── Data for review ──

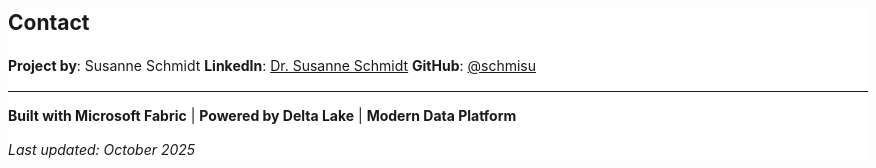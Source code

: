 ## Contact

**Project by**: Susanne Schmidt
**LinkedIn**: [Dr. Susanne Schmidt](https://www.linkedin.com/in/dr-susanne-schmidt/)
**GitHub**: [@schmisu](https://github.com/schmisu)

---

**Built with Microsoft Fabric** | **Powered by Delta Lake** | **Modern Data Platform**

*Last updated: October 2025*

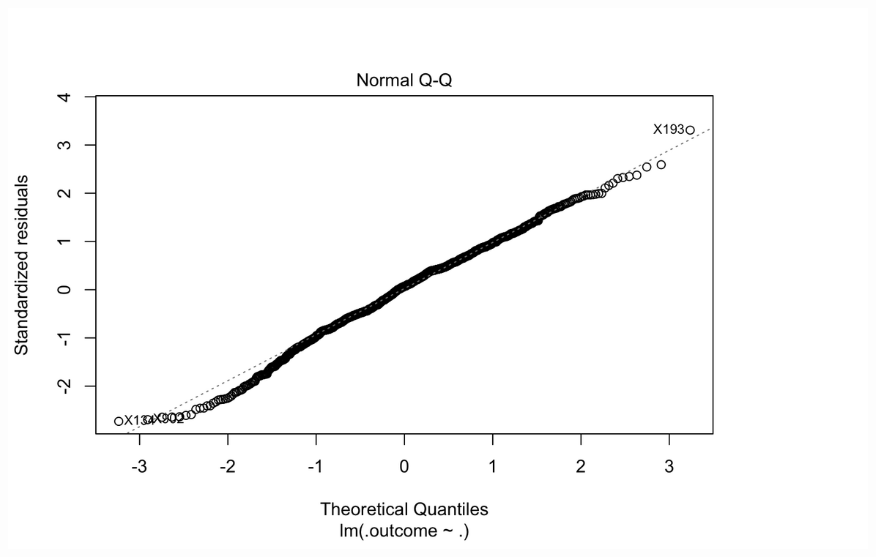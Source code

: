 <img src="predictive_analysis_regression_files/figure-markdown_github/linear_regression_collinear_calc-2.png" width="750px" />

───

Please give the data again unaltered, leaving out any images.

**Solution to this task**
Source code

: ## Contact

**Project by**: Susanne Schmidt
**LinkedIn**: [Dr. Susanne Schmidt](https://www.linkedin.com/in/dr-susanne-schmidt/)
**GitHub**: [@schmisu](https://github.com/schmisu)

---

**Built with Microsoft Fabric** | **Powered by Delta Lake** | **Modern Data Platform**

*Last updated: October 2025*

Source code

: <img src="predictive_analysis_regression_files/figure-markdown_github/linear_regression_collinear_calc-2.png" width="750px" />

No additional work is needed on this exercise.